TASK ITEM:
Number of lines below with the word "Gameplay": state it and write nothing more.

SUPPLIED DATA:
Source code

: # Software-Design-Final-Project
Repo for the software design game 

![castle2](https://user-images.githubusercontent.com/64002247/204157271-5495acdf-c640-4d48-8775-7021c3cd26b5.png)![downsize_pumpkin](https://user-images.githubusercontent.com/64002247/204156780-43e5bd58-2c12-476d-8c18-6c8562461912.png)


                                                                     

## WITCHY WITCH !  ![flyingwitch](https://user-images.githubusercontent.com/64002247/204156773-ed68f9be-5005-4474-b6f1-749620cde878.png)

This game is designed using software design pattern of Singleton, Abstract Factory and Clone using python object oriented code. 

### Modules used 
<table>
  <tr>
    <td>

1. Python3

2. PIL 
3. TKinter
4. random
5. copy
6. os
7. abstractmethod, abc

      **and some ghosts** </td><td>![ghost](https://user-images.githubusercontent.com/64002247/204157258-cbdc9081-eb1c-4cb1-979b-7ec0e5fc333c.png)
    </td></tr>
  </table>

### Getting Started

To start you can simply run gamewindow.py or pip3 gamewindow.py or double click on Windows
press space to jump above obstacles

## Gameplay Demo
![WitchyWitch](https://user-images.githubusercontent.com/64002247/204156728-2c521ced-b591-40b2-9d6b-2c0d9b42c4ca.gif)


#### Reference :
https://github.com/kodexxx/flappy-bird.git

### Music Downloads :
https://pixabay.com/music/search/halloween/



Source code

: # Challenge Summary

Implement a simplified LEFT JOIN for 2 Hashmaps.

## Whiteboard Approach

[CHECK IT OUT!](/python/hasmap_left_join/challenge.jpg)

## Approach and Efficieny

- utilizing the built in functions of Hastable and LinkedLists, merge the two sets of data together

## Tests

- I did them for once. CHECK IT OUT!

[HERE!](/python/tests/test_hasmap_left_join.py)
* * *
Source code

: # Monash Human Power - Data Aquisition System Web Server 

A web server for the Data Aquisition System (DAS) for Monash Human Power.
...
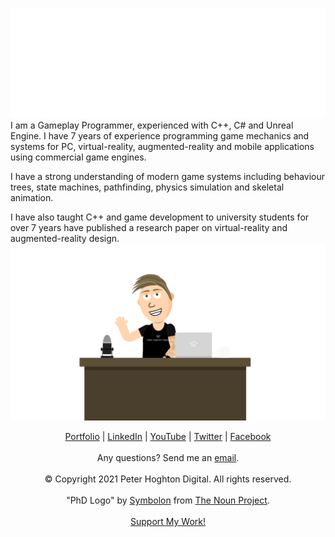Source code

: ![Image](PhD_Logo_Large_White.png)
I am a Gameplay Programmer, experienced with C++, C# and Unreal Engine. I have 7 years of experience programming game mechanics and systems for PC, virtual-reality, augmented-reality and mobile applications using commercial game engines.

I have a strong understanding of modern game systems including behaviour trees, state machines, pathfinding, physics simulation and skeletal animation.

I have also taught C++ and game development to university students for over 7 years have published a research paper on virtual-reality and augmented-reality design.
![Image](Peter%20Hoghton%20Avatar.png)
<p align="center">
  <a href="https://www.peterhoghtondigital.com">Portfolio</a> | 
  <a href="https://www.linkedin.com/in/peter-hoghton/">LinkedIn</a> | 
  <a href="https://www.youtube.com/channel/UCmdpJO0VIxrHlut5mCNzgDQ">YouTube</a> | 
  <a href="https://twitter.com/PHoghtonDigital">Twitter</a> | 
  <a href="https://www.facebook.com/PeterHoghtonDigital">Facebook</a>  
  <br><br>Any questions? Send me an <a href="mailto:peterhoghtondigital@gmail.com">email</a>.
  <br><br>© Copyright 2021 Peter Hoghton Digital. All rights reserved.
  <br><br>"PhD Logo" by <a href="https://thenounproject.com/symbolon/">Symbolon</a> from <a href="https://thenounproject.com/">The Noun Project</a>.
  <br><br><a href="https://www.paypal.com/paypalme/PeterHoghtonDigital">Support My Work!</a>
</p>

TASK OUTPUT:
2